Nothing really unusual, since that was the standard Napoleonic response from the beginning; in 1796 Italy his orders are filled with demands to "make examples." Terrorizing the local populace into submission was a basic Napoleonic operating principle.

It was standard procedure of all armies of the period (at least): see Scotland 1746, Ireland 1796, Praga suburb 1794, Naples 1798, and the popular revolt of 1830 and 1848.

2) As far as I can see, it was standard procedure for the Napoleon's Armies to live off the land and to plunder anything and everything along the way. This was not an accident but was instead part of N's basic strategy which enabled his forces to move quickly and not be as burdened with the requirement of having to feed and provide for his soldiers. The basic soldier in N's army was a master as foraging for himself; after all, he had to be or would have starved along the way.
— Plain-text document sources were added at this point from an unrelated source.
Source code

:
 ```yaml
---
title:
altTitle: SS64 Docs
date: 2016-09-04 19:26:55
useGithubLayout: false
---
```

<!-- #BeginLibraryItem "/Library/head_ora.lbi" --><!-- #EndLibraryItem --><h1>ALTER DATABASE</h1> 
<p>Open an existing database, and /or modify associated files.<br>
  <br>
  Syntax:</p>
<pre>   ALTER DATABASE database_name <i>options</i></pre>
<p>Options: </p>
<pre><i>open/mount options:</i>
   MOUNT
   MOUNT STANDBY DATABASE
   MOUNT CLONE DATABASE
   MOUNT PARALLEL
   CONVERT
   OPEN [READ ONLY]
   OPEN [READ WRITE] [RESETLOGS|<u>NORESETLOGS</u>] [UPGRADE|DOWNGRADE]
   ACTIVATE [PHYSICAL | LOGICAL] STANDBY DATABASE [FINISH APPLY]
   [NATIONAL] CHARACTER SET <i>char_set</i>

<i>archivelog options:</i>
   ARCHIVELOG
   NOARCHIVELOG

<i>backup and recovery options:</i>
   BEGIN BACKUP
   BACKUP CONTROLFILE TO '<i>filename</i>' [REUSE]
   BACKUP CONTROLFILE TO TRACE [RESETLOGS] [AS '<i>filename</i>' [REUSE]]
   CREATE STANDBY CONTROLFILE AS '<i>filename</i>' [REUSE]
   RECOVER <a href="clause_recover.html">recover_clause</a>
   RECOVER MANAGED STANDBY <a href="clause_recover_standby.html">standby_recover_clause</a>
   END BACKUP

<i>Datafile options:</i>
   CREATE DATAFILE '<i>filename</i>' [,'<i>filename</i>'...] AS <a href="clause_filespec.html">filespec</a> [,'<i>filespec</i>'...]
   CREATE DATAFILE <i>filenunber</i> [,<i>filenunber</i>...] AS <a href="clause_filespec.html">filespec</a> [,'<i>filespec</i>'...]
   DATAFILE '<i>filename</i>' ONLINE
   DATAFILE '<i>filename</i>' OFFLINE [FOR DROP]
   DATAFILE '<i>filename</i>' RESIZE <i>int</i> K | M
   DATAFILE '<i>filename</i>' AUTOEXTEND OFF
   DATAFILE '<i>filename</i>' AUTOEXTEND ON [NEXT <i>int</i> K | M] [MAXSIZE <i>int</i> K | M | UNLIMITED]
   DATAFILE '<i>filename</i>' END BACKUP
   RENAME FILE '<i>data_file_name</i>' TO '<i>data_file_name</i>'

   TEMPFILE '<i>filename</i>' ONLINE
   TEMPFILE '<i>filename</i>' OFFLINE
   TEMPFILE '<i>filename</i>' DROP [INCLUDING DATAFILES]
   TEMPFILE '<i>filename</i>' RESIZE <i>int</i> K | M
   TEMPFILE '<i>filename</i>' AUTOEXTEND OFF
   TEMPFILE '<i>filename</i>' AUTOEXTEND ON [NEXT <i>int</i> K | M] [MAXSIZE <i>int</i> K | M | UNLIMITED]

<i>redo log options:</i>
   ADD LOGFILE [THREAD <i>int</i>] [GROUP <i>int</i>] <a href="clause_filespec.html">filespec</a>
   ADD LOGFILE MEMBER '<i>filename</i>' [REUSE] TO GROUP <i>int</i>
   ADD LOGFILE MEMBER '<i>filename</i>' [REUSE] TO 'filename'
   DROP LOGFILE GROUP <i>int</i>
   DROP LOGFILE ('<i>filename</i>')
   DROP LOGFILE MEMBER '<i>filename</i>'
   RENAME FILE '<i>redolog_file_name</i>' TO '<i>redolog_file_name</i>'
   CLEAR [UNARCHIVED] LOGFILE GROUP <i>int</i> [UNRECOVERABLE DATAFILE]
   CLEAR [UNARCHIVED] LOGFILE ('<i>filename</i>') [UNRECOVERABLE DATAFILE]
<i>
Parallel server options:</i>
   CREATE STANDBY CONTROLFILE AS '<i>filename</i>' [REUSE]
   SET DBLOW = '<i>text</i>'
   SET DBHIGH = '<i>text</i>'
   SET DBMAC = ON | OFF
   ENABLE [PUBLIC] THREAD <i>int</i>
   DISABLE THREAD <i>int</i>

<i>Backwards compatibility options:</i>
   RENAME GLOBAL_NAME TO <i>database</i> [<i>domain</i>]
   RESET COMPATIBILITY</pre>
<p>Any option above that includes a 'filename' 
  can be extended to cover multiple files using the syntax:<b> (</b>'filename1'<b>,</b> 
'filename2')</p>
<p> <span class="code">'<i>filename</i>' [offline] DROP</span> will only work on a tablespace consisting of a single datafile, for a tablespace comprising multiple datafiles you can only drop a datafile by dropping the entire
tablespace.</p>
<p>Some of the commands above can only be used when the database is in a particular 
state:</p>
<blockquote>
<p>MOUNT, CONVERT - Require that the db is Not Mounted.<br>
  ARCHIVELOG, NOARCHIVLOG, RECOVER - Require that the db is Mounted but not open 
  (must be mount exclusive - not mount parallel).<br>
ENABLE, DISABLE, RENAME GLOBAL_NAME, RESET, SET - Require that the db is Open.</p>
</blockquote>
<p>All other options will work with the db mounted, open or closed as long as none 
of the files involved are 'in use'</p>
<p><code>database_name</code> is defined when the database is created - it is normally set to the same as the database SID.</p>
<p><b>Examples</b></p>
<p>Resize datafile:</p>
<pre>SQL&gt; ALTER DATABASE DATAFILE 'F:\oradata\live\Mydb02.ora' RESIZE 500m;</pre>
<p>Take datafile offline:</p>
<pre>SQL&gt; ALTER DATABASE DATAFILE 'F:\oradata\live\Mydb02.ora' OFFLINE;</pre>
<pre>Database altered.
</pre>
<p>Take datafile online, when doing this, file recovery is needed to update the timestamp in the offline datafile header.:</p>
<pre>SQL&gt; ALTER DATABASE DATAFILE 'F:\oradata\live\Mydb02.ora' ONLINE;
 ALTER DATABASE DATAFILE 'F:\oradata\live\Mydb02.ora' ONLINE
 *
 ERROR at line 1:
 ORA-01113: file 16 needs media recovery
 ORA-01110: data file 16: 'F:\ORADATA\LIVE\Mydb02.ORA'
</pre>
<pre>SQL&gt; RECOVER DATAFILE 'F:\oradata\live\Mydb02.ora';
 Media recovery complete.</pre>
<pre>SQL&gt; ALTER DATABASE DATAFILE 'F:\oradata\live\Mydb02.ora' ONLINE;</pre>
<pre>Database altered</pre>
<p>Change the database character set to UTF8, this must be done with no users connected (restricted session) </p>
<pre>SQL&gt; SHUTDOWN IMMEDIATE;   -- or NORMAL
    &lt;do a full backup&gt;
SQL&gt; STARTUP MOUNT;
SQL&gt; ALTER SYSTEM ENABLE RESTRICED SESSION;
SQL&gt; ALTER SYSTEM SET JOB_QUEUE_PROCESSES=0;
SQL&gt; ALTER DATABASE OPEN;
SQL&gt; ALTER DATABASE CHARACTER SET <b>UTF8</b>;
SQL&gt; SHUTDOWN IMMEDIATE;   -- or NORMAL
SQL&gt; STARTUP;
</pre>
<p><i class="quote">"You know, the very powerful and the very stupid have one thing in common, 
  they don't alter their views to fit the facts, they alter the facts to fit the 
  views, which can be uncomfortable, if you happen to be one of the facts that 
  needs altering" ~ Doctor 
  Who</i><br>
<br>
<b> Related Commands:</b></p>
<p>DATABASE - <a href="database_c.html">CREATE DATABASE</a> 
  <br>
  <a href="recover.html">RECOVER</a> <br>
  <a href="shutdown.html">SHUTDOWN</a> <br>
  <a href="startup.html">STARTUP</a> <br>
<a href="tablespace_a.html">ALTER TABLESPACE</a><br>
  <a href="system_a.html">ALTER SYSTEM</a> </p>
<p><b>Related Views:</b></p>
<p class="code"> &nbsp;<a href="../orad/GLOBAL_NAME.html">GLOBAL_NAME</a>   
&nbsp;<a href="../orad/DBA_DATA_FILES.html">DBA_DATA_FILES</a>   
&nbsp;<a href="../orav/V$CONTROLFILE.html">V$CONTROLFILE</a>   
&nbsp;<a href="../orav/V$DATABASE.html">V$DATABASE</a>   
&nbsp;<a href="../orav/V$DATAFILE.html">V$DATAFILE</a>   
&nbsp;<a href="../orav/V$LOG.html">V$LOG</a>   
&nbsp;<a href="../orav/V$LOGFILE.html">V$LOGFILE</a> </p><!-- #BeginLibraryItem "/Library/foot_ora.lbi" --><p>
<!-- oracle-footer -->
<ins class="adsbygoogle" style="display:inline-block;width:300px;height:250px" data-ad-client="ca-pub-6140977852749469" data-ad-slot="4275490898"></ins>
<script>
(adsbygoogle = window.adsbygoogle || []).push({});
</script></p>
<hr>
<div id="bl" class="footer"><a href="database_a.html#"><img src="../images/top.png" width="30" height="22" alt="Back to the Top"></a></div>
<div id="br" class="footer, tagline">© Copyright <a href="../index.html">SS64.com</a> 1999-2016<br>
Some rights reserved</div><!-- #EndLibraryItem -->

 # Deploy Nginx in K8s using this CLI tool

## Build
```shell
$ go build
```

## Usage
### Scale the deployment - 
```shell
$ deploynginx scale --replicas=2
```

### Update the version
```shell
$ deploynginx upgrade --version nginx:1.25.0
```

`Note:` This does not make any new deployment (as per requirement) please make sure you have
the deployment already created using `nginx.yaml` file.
While this strategy was a tremendous advantage for Napoleon it was also, IMO, a basic flaw that eventually resulted in the entire population of his conquered countries rising up against him.

Standard procedure of Napoleon's Armies was to take contribution from the country, be it allied or foe. This improved mobility against 18th armies which accumulated supplies in fortresses before moving, and had to wait convoys to move on.
Contribution is not pillage, it is required from local authorities beforehand and acknowledged by documents - though at the end, it is the defeated foe who is supposed to reimburse. Contribution required also a lot of organisation and planification, Napoleon's letters are full of logistic problems, he organised the first fully militarised transport units. Fastness of movements or poor country could make the supply system to collapse, and the soldiers would go to pillage. But it has more to do with military and political situation than carelessness: campaign in polish winter did not see large scale pillaging and revolts, while it was common in much richer, but defiant, Spain.

I see an even more basic flaw in the French military attitude of that time which is highlighted by the word "pekin" that Sir Walter Scott mentions. Pekin was the word that the French soldiers used for anyone who was not military. In effect, anyone (regardless of country.. even French) was not equal in any way to a military person. It was a direct response to the eventual results of this attitude that animated and filled the Prussian, Brunswick, Russian, etc, armies with rage and a thirst for vengeance.

Contempt for civilians by militaries were not specific to french. Prussians for example had a lasting reputation on this point.

The peasants were, of course, non political but they certainly knew who was directly responsible for the death of loved ones and the destruction of their villages and farms. The general lack of respect for religion also played a role. While the French may have seen the local church as a handy building for their horses, this one habit alone burned in the minds of the local peasants who came to see N. as the embodiment of the anti-christ..

Lack of respect of religion, killings, villages destruction could fuel hatred in region were french armies repressed popular uprising : southern Italy, Spain, Tyrol.
In Germany, it was rather arbitrary change of frontiers, french civilians leading administration, heavy custom, rents paid to french statesmen, conducting to depressed economy and censorship of any protest, which fueled patriotic movement. Nothing to do with campaigning armies.

I think that France was actually very fortunate that Napoleon lost at Waterloo. If he had won; the Prussian, Russian, Austrians would have eventually finished the job and the entire French nation would have paid a heavy price. In 1815, N's time was over. The only question was how it would end not if it would end..

Allied sovereigns actually sent their armies into France in 1814 and 1815, and never permitted them to retaliate for french occupation.
Their major fear was to provoke a new kind of 1793 "Nation in arms" which would have been of major diplomatic and political problem both in France and in their own countries.